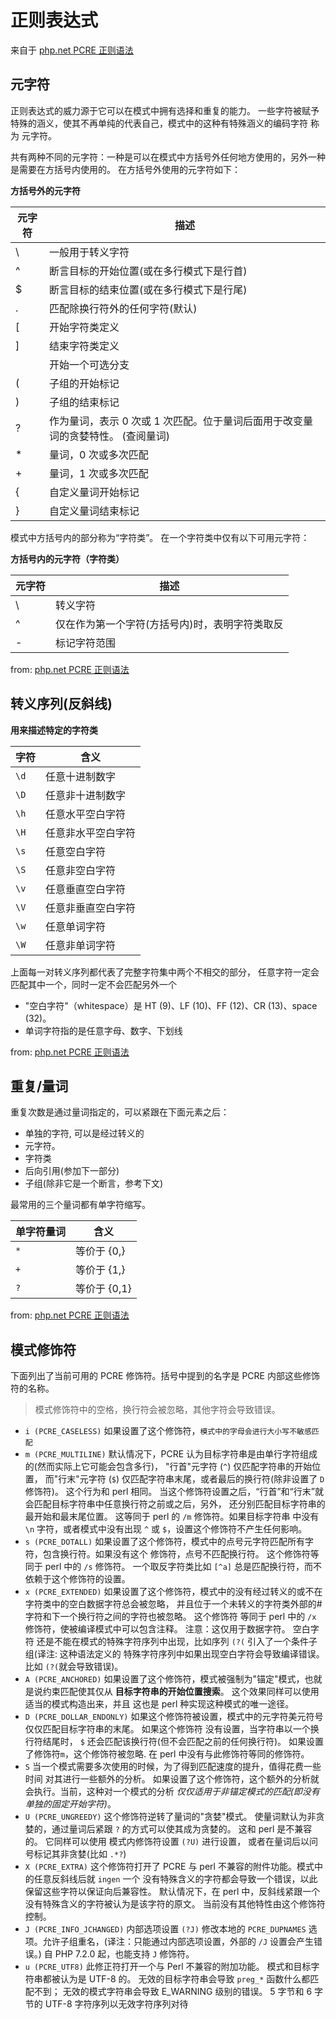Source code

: # 正则表达式

来自于 [php.net PCRE 正则语法](https://www.php.net/manual/zh/regexp.reference.meta.php)

## 元字符

正则表达式的威力源于它可以在模式中拥有选择和重复的能力。 一些字符被赋予 特殊的涵义，使其不再单纯的代表自己，模式中的这种有特殊涵义的编码字符 称为 元字符。

共有两种不同的元字符：一种是可以在模式中方括号外任何地方使用的，另外一种 是需要在方括号内使用的。 在方括号外使用的元字符如下：

**方括号外的元字符**

元字符 | 描述
-----|-----
\ | 一般用于转义字符
^ | 断言目标的开始位置(或在多行模式下是行首)
$ | 断言目标的结束位置(或在多行模式下是行尾)
. | 匹配除换行符外的任何字符(默认)
[ | 开始字符类定义
] | 结束字符类定义
| | 开始一个可选分支
( | 子组的开始标记
) | 子组的结束标记
? | 作为量词，表示 0 次或 1 次匹配。位于量词后面用于改变量词的贪婪特性。 (查阅量词)
* | 量词，0 次或多次匹配
+ | 量词，1 次或多次匹配
{ | 自定义量词开始标记
} | 自定义量词结束标记

模式中方括号内的部分称为“字符类”。 在一个字符类中仅有以下可用元字符：

**方括号内的元字符（字符类）**

元字符 | 描述
-----|-----
\ | 转义字符
^ | 仅在作为第一个字符(方括号内)时，表明字符类取反
- | 标记字符范围

from: [php.net PCRE 正则语法](https://www.php.net/manual/zh/regexp.reference.meta.php)

## 转义序列(反斜线)

**用来描述特定的字符类**


字符  | 含义
-----|-----
`\d` | 任意十进制数字
`\D` | 任意非十进制数字
`\h` | 任意水平空白字符
`\H` | 任意非水平空白字符
`\s` | 任意空白字符
`\S` | 任意非空白字符
`\v` | 任意垂直空白字符
`\V` | 任意非垂直空白字符
`\w` | 任意单词字符
`\W` | 任意非单词字符

上面每一对转义序列都代表了完整字符集中两个不相交的部分， 任意字符一定会匹配其中一个，同时一定不会匹配另外一个

- "空白字符"（whitespace）是 HT (9)、LF (10)、FF (12)、CR (13)、space (32)。
- 单词字符指的是任意字母、数字、下划线

from: [php.net PCRE 正则语法](https://www.php.net/manual/zh/regexp.reference.escape.php)

## 重复/量词

重复次数是通过量词指定的，可以紧跟在下面元素之后：

- 单独的字符, 可以是经过转义的
- 元字符。
- 字符类
- 后向引用(参加下一部分)
- 子组(除非它是一个断言，参考下文)

最常用的三个量词都有单字符缩写。

单字符量词 | 含义
------|------
`*` |  等价于 {0,}
`+` |  等价于 {1,}
`?` |  等价于 {0,1}

from: [php.net PCRE 正则语法](https://www.php.net/manual/zh/regexp.reference.repetition.php)

## 模式修饰符

下面列出了当前可用的 PCRE 修饰符。括号中提到的名字是 PCRE 内部这些修饰符的名称。 

> 模式修饰符中的空格，换行符会被忽略，其他字符会导致错误。

- `i (PCRE_CASELESS)`  如果设置了这个修饰符，`模式中的字母会进行大小写不敏感匹配`
- `m (PCRE_MULTILINE)`  默认情况下，PCRE 认为目标字符串是由单行字符组成的(然而实际上它可能会包含多行)，
"行首"元字符 (`^`) 仅匹配字符串的开始位置， 而"行末"元字符 (`$`) 仅匹配字符串末尾，或者最后的换行符(除非设置了 `D` 修饰符)。
这个行为和 perl 相同。 当这个修饰符设置之后，“行首”和“行末”就会匹配目标字符串中任意换行符之前或之后，另外， 还分别匹配目标字符串的最开始和最末尾位置。
这等同于 perl 的 `/m` 修饰符。如果目标字符串 中没有 `\n` 字符，或者模式中没有出现 `^` 或 `$`，设置这个修饰符不产生任何影响。
- `s (PCRE_DOTALL)` 如果设置了这个修饰符，模式中的点号元字符匹配所有字符，包含换行符。如果没有这个 修饰符，点号不匹配换行符。
这个修饰符等同于 perl 中的 `/s` 修饰符。 一个取反字符类比如 `[^a]` 总是匹配换行符，而不依赖于这个修饰符的设置。
- `x (PCRE_EXTENDED)` 如果设置了这个修饰符，模式中的没有经过转义的或不在字符类中的空白数据字符总会被忽略， 并且位于一个未转义的字符类外部的#字符和下一个换行符之间的字符也被忽略。
这个修饰符 等同于 perl 中的 `/x` 修饰符，使被编译模式中可以包含注释。 注意：这仅用于数据字符。 
空白字符 还是不能在模式的特殊字符序列中出现，比如序列 `(?(` 引入了一个条件子组(译注: 这种语法定义的 特殊字符序列中如果出现空白字符会导致编译错误。 比如 `(?(`就会导致错误)。
- `A (PCRE_ANCHORED)` 如果设置了这个修饰符，模式被强制为"锚定"模式，也就是说约束匹配使其仅从 **目标字符串的开始位置搜索**。
这个效果同样可以使用适当的模式构造出来，并且 这也是 perl 种实现这种模式的唯一途径。
- `D (PCRE_DOLLAR_ENDONLY)` 如果这个修饰符被设置，模式中的元字符美元符号仅仅匹配目标字符串的末尾。
如果这个修饰符 没有设置，当字符串以一个换行符结尾时， `$` 还会匹配该换行符(但不会匹配之前的任何换行符)。 
如果设置了修饰符`m`，这个修饰符被忽略. 在 perl 中没有与此修饰符等同的修饰符。
- `S` 当一个模式需要多次使用的时候，为了得到匹配速度的提升，值得花费一些时间 对其进行一些额外的分析。
如果设置了这个修饰符，这个额外的分析就会执行。当前，这种对一个模式的分析 _仅仅适用于非锚定模式的匹配(即没有单独的固定开始字符)_。
- `U (PCRE_UNGREEDY)` 这个修饰符逆转了量词的"贪婪"模式。 使量词默认为非贪婪的，通过量词后紧跟 `?` 的方式可以使其成为贪婪的。
这和 perl 是不兼容的。 它同样可以使用 模式内修饰符设置 `(?U)` 进行设置， 或者在量词后以问号标记其非贪婪(比如 `.*?`)
- `X (PCRE_EXTRA)` 这个修饰符打开了 PCRE 与 perl 不兼容的附件功能。模式中的任意反斜线后就 `ingen` 一个 没有特殊含义的字符都会导致一个错误，以此保留这些字符以保证向后兼容性。
默认情况下，在 perl 中，反斜线紧跟一个没有特殊含义的字符被认为是该字符的原文。 当前没有其他特性由这个修饰符控制。
- `J (PCRE_INFO_JCHANGED)` 内部选项设置 `(?J)` 修改本地的 `PCRE_DUPNAMES` 选项。允许子组重名，(译注：只能通过内部选项设置，外部的 `/J` 设置会产生错误。) 自 PHP 7.2.0 起，也能支持 `J` 修饰符。
- `u (PCRE_UTF8)` 此修正符打开一个与 Perl 不兼容的附加功能。 
模式和目标字符串都被认为是 UTF-8 的。 无效的目标字符串会导致 `preg_*` 函数什么都匹配不到；
无效的模式字符串会导致 E_WARNING 级别的错误。 5 字节和 6 字节的 UTF-8 字符序列以无效字符序列对待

◆ ◆ ◆ ◆ ◆

About this task >>
Only the lines above starting at the line that holds "引入了一个条件子组(译注: 这种语法定义的 特殊字符序列中如果出现空白字符会导致编译错误。" and ending at the line that holds "如果设置了这个修饰符，这个额" are to be repeated, exactly and in full.

Answer to this problem >>
空白字符 还是不能在模式的特殊字符序列中出现，比如序列 `(?(` 引入了一个条件子组(译注: 这种语法定义的 特殊字符序列中如果出现空白字符会导致编译错误。 比如 `(?(`就会导致错误)。
- `A (PCRE_ANCHORED)` 如果设置了这个修饰符，模式被强制为"锚定"模式，也就是说约束匹配使其仅从 **目标字符串的开始位置搜索**。
这个效果同样可以使用适当的模式构造出来，并且 这也是 perl 种实现这种模式的唯一途径。
- `D (PCRE_DOLLAR_ENDONLY)` 如果这个修饰符被设置，模式中的元字符美元符号仅仅匹配目标字符串的末尾。
如果这个修饰符 没有设置，当字符串以一个换行符结尾时， `$` 还会匹配该换行符(但不会匹配之前的任何换行符)。 
如果设置了修饰符`m`，这个修饰符被忽略. 在 perl 中没有与此修饰符等同的修饰符。
- `S` 当一个模式需要多次使用的时候，为了得到匹配速度的提升，值得花费一些时间 对其进行一些额外的分析。
如果设置了这个修饰符，这个额外的分析就会执行。当前，这种对一个模式的分析 _仅仅适用于非锚定模式的匹配(即没有单独的固定开始字符)_。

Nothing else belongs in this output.